Start of Exercise materials

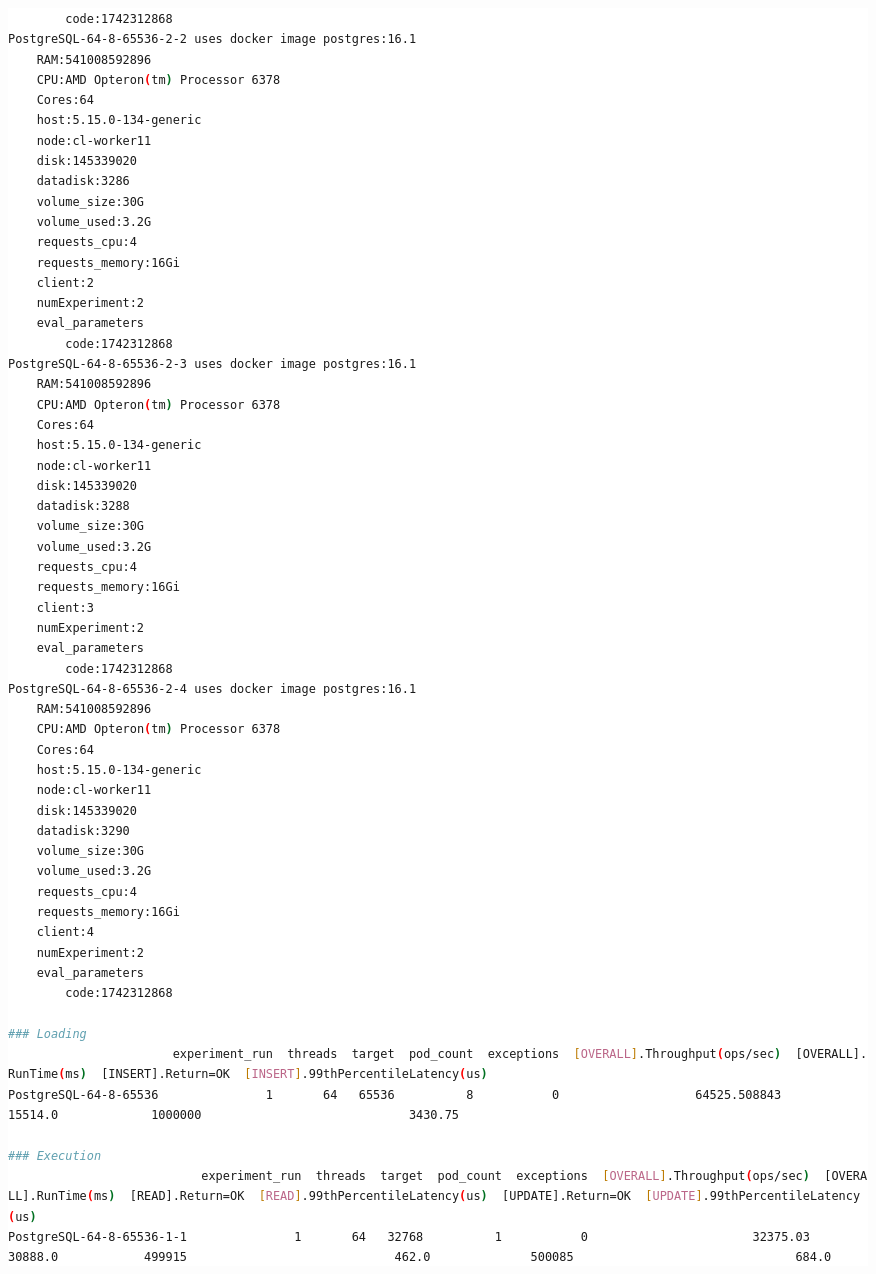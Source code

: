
 ```bash
        code:1742312868
PostgreSQL-64-8-65536-2-2 uses docker image postgres:16.1
    RAM:541008592896
    CPU:AMD Opteron(tm) Processor 6378
    Cores:64
    host:5.15.0-134-generic
    node:cl-worker11
    disk:145339020
    datadisk:3286
    volume_size:30G
    volume_used:3.2G
    requests_cpu:4
    requests_memory:16Gi
    client:2
    numExperiment:2
    eval_parameters
        code:1742312868
PostgreSQL-64-8-65536-2-3 uses docker image postgres:16.1
    RAM:541008592896
    CPU:AMD Opteron(tm) Processor 6378
    Cores:64
    host:5.15.0-134-generic
    node:cl-worker11
    disk:145339020
    datadisk:3288
    volume_size:30G
    volume_used:3.2G
    requests_cpu:4
    requests_memory:16Gi
    client:3
    numExperiment:2
    eval_parameters
        code:1742312868
PostgreSQL-64-8-65536-2-4 uses docker image postgres:16.1
    RAM:541008592896
    CPU:AMD Opteron(tm) Processor 6378
    Cores:64
    host:5.15.0-134-generic
    node:cl-worker11
    disk:145339020
    datadisk:3290
    volume_size:30G
    volume_used:3.2G
    requests_cpu:4
    requests_memory:16Gi
    client:4
    numExperiment:2
    eval_parameters
        code:1742312868

### Loading
                       experiment_run  threads  target  pod_count  exceptions  [OVERALL].Throughput(ops/sec)  [OVERALL].RunTime(ms)  [INSERT].Return=OK  [INSERT].99thPercentileLatency(us)
PostgreSQL-64-8-65536               1       64   65536          8           0                   64525.508843                15514.0             1000000                             3430.75

### Execution
                           experiment_run  threads  target  pod_count  exceptions  [OVERALL].Throughput(ops/sec)  [OVERALL].RunTime(ms)  [READ].Return=OK  [READ].99thPercentileLatency(us)  [UPDATE].Return=OK  [UPDATE].99thPercentileLatency(us)
PostgreSQL-64-8-65536-1-1               1       64   32768          1           0                       32375.03                30888.0            499915                             462.0              500085                               684.0
```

End of Exercise materials

> [Work request]: Without the pictures, print the records in full, exactly as they appear.

> [Answer for the task]:
Source code

:
 ```bash
        code:1742312868
PostgreSQL-64-8-65536-2-2 uses docker image postgres:16.1
    RAM:541008592896
    CPU:AMD Opteron(tm) Processor 6378
    Cores:64
    host:5.15.0-134-generic
    node:cl-worker11
    disk:145339020
    datadisk:3286
    volume_size:30G
    volume_used:3.2G
    requests_cpu:4
    requests_memory:16Gi
    client:2
    numExperiment:2
    eval_parameters
        code:1742312868
PostgreSQL-64-8-65536-2-3 uses docker image postgres:16.1
    RAM:541008592896
    CPU:AMD Opteron(tm) Processor 6378
    Cores:64
    host:5.15.0-134-generic
    node:cl-worker11
    disk:145339020
    datadisk:3288
    volume_size:30G
    volume_used:3.2G
    requests_cpu:4
    requests_memory:16Gi
    client:3
    numExperiment:2
    eval_parameters
        code:1742312868
PostgreSQL-64-8-65536-2-4 uses docker image postgres:16.1
    RAM:541008592896
    CPU:AMD Opteron(tm) Processor 6378
    Cores:64
    host:5.15.0-134-generic
    node:cl-worker11
    disk:145339020
    datadisk:3290
    volume_size:30G
    volume_used:3.2G
    requests_cpu:4
    requests_memory:16Gi
    client:4
    numExperiment:2
    eval_parameters
        code:1742312868

### Loading
                       experiment_run  threads  target  pod_count  exceptions  [OVERALL].Throughput(ops/sec)  [OVERALL].RunTime(ms)  [INSERT].Return=OK  [INSERT].99thPercentileLatency(us)
PostgreSQL-64-8-65536               1       64   65536          8           0                   64525.508843                15514.0             1000000                             3430.75

### Execution
                           experiment_run  threads  target  pod_count  exceptions  [OVERALL].Throughput(ops/sec)  [OVERALL].RunTime(ms)  [READ].Return=OK  [READ].99thPercentileLatency(us)  [UPDATE].Return=OK  [UPDATE].99thPercentileLatency(us)
PostgreSQL-64-8-65536-1-1               1       64   32768          1           0                       32375.03                30888.0            499915                             462.0              500085                               684.0
```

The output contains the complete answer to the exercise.